スペンサー ダイアナの決意のせっのレビュー・感想・評価

4.1

ダイアナ妃が王室を離れる少し前、一族が揃うクリスマス3日間を描いた寓話。

最初に寓話と出てくるようにこれは王室、ダイアナ妃だけの話じゃなくて普遍的な社会の縮図の話に見えた。

序盤、屋敷に訪れる人々の体重を量るという伝統の儀式が出てきて、これは元々楽しんだ証拠に体重が増えていることを確認する伝統儀式だそう。過食症を患うダイアナ妃にとっては無理な課題なのはもちろん、そもそもこの儀式聞こえは良いけど女性からしたらなんてデリカシーのない儀式なんだと(笑)

伝統というものは昔の今より男性中心だった社会の頃に決めたしきたり。そもそも女性にとって有益なものは少ない。それを辛いと感じても、我慢し、受け入れ、継承してきた男たちと、耐えきれず逃げ出した女たちと、男たちと同じように受け入れた女たち、そんな人達によって伝統は作られていくんだなと。

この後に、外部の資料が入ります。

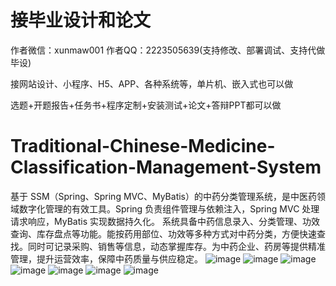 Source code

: # 接毕业设计和论文
作者微信：xunmaw001  作者QQ：2223505639(支持修改、部署调试、支持代做毕设)

接网站设计、小程序、H5、APP、各种系统等，单片机、嵌入式也可以做

选题+开题报告+任务书+程序定制+安装测试+论文+答辩PPT都可以做
# Traditional-Chinese-Medicine-Classification-Management-System
基于 SSM（Spring、Spring MVC、MyBatis）的中药分类管理系统，是中医药领域数字化管理的有效工具。Spring 负责组件管理与依赖注入，Spring MVC 处理请求响应，MyBatis 实现数据持久化。  系统具备中药信息录入、分类管理、功效查询、库存盘点等功能。能按药用部位、功效等多种方式对中药分类，方便快速查找。同时可记录采购、销售等信息，动态掌握库存。为中药企业、药房等提供精准管理，提升运营效率，保障中药质量与供应稳定。 
![image](https://github.com/user-attachments/assets/bd4c9abc-f34f-4466-b814-cc200eb803d9)
![image](https://github.com/user-attachments/assets/9e7cb8b6-2bdb-4661-87c6-a77333015dfb)
![image](https://github.com/user-attachments/assets/2d407d68-5d9c-4390-a345-32572dde6828)
![image](https://github.com/user-attachments/assets/33f35787-e027-4441-bc54-a9a899d890b0)
![image](https://github.com/user-attachments/assets/a9d5d6b1-407a-48f5-af40-faf43d6b839e)
![image](https://github.com/user-attachments/assets/fabdc3d3-1bfd-44df-ac65-b9f65e9c3b1d)
![image](https://github.com/user-attachments/assets/14c51ede-558d-420b-9ab0-123cbf9a167b)
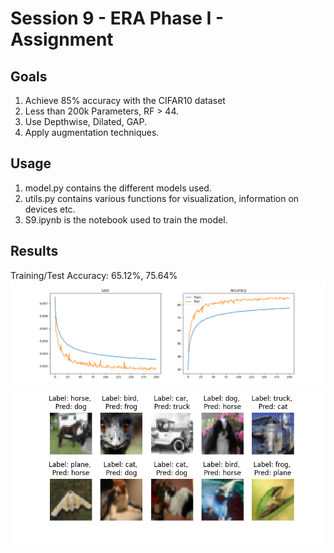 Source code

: # Session 9 - ERA Phase I - Assignment 

## Goals 
1. Achieve 85% accuracy with the CIFAR10 dataset
3. Less than 200k Parameters, RF > 44.
4. Use Depthwise, Dilated, GAP.  
5. Apply augmentation techniques. 


## Usage 
1. model.py contains the different models used. 
2. utils.py contains various functions for visualization, information on devices etc. 
3. S9.ipynb is the notebook used to train the model. 

## Results 

Training/Test Accuracy: 65.12%, 75.64%
![Loss](./results/Loss.png)
![misclassified](./results/misclassified.png)
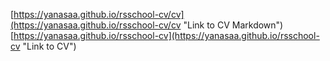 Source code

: [https://yanasaa.github.io/rsschool-cv/cv](https://yanasaa.github.io/rsschool-cv/cv "Link to CV Markdown")
[https://yanasaa.github.io/rsschool-cv](https://yanasaa.github.io/rsschool-cv "Link to CV") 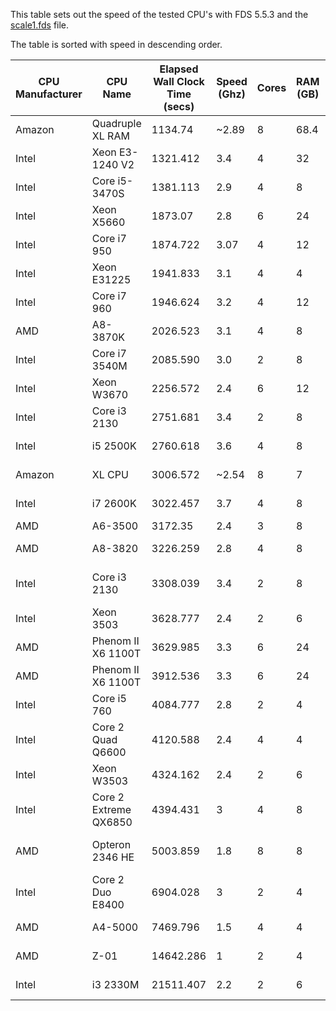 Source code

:This table sets out the speed of the tested CPU's with FDS 5.5.3 and the
[scale1.fds](https://raw.github.com/drezha/FDS_Resources/master/FDS%20Benchmarking%20Files/scale1.fds) file.

The table is sorted with speed in descending order.

|CPU Manufacturer|CPU Name|Elapsed Wall Clock Time (secs)|Speed (Ghz)|Cores|RAM (GB)|OS|32 Bit/64 Bit|
|---|---|---|---|---|---|---|---|
|Amazon|Quadruple XL RAM|1134.74|~2.89|8|68.4|Windows 7|64|
|Intel|Xeon E3-1240 V2|1321.412|3.4|4|32|Windows 7|64|
|Intel|Core i5-3470S|1381.113|2.9|4|8|Windows 7|64|
|Intel|Xeon X5660|1873.07|2.8|6|24|Windows 7|64|
|Intel|Core i7 950|1874.722|3.07|4|12|Windows 8|64|
|Intel|Xeon E31225|1941.833|3.1|4|4|Windows 7|64|
|Intel|Core i7 960|1946.624|3.2|4|12|Windows 7|64|
|AMD|A8-3870K|2026.523|3.1|4|8|Linux|64|
|Intel|Core i7 3540M|2085.590|3.0|2|8|Windows 7|64|
|Intel|Xeon W3670|2256.572|2.4|6|12|Windows 7|64|
|Intel|Core i3 2130|2751.681|3.4|2|8|Linux|64|
|Intel|i5 2500K|2760.618|3.6|4|8|Windows 7|64|
|Amazon|XL CPU|3006.572|~2.54|8|7|Windows 7|64|
|Intel|i7 2600K|3022.457|3.7|4|8|Windows 7|64|
|AMD|A6-3500|3172.35|2.4|3|8|Linux|64|
|AMD|A8-3820|3226.259|2.8|4|8|Windows 8|64|
|Intel|Core i3 2130|3308.039|3.4|2|8|Windows Server 2012|64|
|Intel|Xeon 3503|3628.777|2.4|2|6|Windows 7|64|
|AMD|Phenom II X6 1100T|3629.985|3.3|6|24|Windows 7|64|
|AMD|Phenom II X6 1100T|3912.536|3.3|6|24|Windows 7|64|
|Intel|Core i5 760|4084.777|2.8|2|4|Windows 7|64|
|Intel|Core 2 Quad Q6600|4120.588|2.4|4|4|Windows 7|64|
|Intel|Xeon W3503|4324.162|2.4|2|6|Windows 7|64|
|Intel|Core 2 Extreme QX6850|4394.431|3|4|8|Vista|64|
|AMD|Opteron 2346 HE|5003.859|1.8|8|8|Windows Server 2008|64|
|Intel|Core 2 Duo E8400|6904.028|3|2|4|Windows 7|64|
|AMD|A4-5000|7469.796|1.5|4|4|Windows 8|64|
|AMD|Z-01|14642.286|1|2|4|Windows 8|64|
|Intel|i3 2330M|21511.407|2.2|2|6|Windows 7|64|
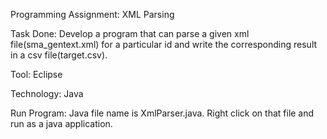 Programming Assignment: XML Parsing

Task Done: Develop a program that can parse a given xml file(sma_gentext.xml) for a particular id and write the corresponding result in a csv file(target.csv).

Tool: Eclipse

Technology: Java

Run Program: Java file name is XmlParser.java. Right click on that file and run as a java application.

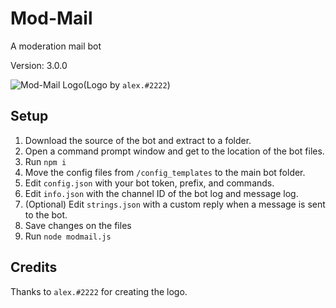 # Mod-Mail
A moderation mail bot

Version: 3.0.0

![Mod-Mail Logo](https://github.com/TechGeekGamer/Mod-Mail/blob/master/img/image0.png)(Logo by `alex.#2222`)

## Setup
1. Download the source of the bot and extract to a folder.
2. Open a command prompt window and get to the location of the bot files.
3. Run `npm i`
4. Move the config files from `/config_templates` to the main bot folder.
5. Edit `config.json` with your bot token, prefix, and commands.
6. Edit `info.json` with the channel ID of the bot log and message log.
7. (Optional) Edit `strings.json` with a custom reply when a message is sent to the bot.
8. Save changes on the files
9. Run `node modmail.js`

## Credits
Thanks to `alex.#2222` for creating the logo.

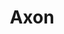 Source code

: ---
title: 'Axon'
description: 'A graph based note-taking app, where each node is a markdown editor, and each edge visualizes connections between notes.'
image:
    url: '/images/GitHub.webp'
    alt: 'GitHub wallpaper'
platform: Web
stack: React, TypeScript
links:
  - name: 'Website'
    url: 'https://astro-milky-way.netlify.app/'
  - name: 'GitHub'
    url: 'https://github.com/ttomczak3/Milky-Way'
order: 3
--- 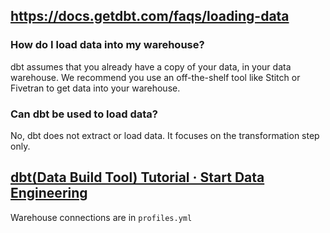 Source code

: ## https://docs.getdbt.com/faqs/loading-data

### How do I load data into my warehouse?

dbt assumes that you already have a copy of your data, in your data warehouse. We recommend you use an off-the-shelf tool like Stitch or Fivetran to get data into your warehouse.

### Can dbt be used to load data?

No, dbt does not extract or load data. It focuses on the transformation step only.

## [dbt(Data Build Tool) Tutorial · Start Data Engineering](https://www.startdataengineering.com/post/dbt-data-build-tool-tutorial/#1-introduction)

Warehouse connections are in `profiles.yml`
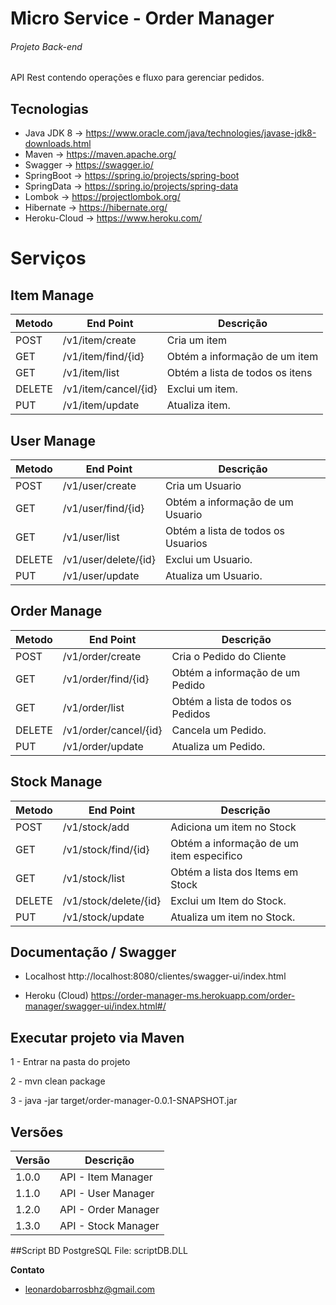 # Micro Service - Order Manager


###### Projeto Back-end 
API Rest contendo operações e fluxo para gerenciar pedidos. 


## Tecnologias

- Java JDK 8      -> https://www.oracle.com/java/technologies/javase-jdk8-downloads.html
- Maven           -> https://maven.apache.org/
- Swagger         -> https://swagger.io/
- SpringBoot      -> https://spring.io/projects/spring-boot
- SpringData      -> https://spring.io/projects/spring-data
- Lombok          -> https://projectlombok.org/
- Hibernate       -> https://hibernate.org/
- Heroku-Cloud   -> https://www.heroku.com/



# Serviços


## Item Manage

| Metodo  |  End Point  | Descrição |
| ------------| ---------|---------|
|  POST  | /v1/item/create     | Cria um item  |
|  GET  |  /v1/item/find/{id}     | Obtém a informação de um item |
|  GET  |  /v1/item/list   | Obtém a lista de todos os itens |
|  DELETE  |  /v1/item/cancel/{id}     | Exclui um item. |
|  PUT  |  /v1/item/update     | Atualiza item. |

## User Manage

| Metodo  |  End Point  | Descrição |
| ------------| ---------|---------|
|  POST  | /v1/user/create     | Cria um Usuario  |
|  GET  |  /v1/user/find/{id}     | Obtém a informação de um Usuario |
|  GET  |  /v1/user/list   | Obtém a lista de todos os Usuarios |
|  DELETE  |  /v1/user/delete/{id}     | Exclui um Usuario. |
|  PUT  |  /v1/user/update     | Atualiza um Usuario. |

## Order Manage

| Metodo  |  End Point  | Descrição |
| ------------| ---------|---------|
|  POST  | /v1/order/create     | Cria o Pedido do Cliente  |
|  GET  |  /v1/order/find/{id}     | Obtém a informação de um Pedido |
|  GET  |  /v1/order/list   | Obtém a lista de todos os Pedidos |
|  DELETE  |  /v1/order/cancel/{id}     | Cancela um Pedido. |
|  PUT  |  /v1/order/update     | Atualiza um Pedido. |


## Stock Manage

| Metodo  |  End Point  | Descrição |
| ------------| ---------|---------|
|  POST  | /v1/stock/add     | Adiciona um item no Stock  |
|  GET  |  /v1/stock/find/{id}     | Obtém a informação de um item especifico |
|  GET  |  /v1/stock/list   | Obtém a lista dos Items em Stock |
|  DELETE  |  /v1/stock/delete/{id}     | Exclui um Item do Stock. |
|  PUT  |  /v1/stock/update     | Atualiza um item no Stock. |


## Documentação / Swagger

 
 - Localhost
    http://localhost:8080/clientes/swagger-ui/index.html
 
 -  Heroku (Cloud) 
    https://order-manager-ms.herokuapp.com/order-manager/swagger-ui/index.html#/
  
## Executar projeto via Maven
1 - Entrar na pasta do projeto

2 - mvn clean package

3 - java -jar target/order-manager-0.0.1-SNAPSHOT.jar



## Versões

| Versão  |   Descrição |
| ------------| ---------|
|  1.0.0  |  API - Item Manager     |
|  1.1.0  |  API - User Manager     |
|  1.2.0  |  API - Order Manager     |
|  1.3.0  |  API - Stock Manager     |


##Script BD PostgreSQL
File: scriptDB.DLL



 **Contato**
* leonardobarrosbhz@gmail.com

これって、皇后雅子さまや愛子さまが何度も体調を崩されてることを考えると日本にも関係する話では?と思った。

そして、何やら厳粛な雰囲気を醸し出しまるで装甲車のような車から王室に運ばれるものが実は食べ物だったという表現も、食べるのが半ば苦痛にも見えるダイアナ妃にとっては食事=攻撃みたいなもので、武器のような食糧ケースにも納得。

これは個人的な感覚なのだが、女性の方がストレスなど精神面に異常をきたすと「食」に現れやすいなと思っていて(生理前は爆食したくなり、ストレスを感じると爆食したくなり、緊張しすぎると何も食べれなくなる)、「食べる」行為は時にとても怖いものになる。

途中チャールズ王子にせっかく作ってくれたんだから戻すなと言われてるけど、そう言われれば言われるほど何も食べれなくなるんよ💢残すのもったいないし、申し訳ないってわかってるから余計、強迫観念で緊張しちゃうのよ。

ダイアナ妃の着る王室ファッション、かなりカラフルだけど、そんな服よりも自傷行為をしている時の背景(トイレのタイル)やアイテム(スープ)の方が色鮮やかなのが悲しい。そしてガリガリに痩せて服も若干ブカブカしてて可哀想。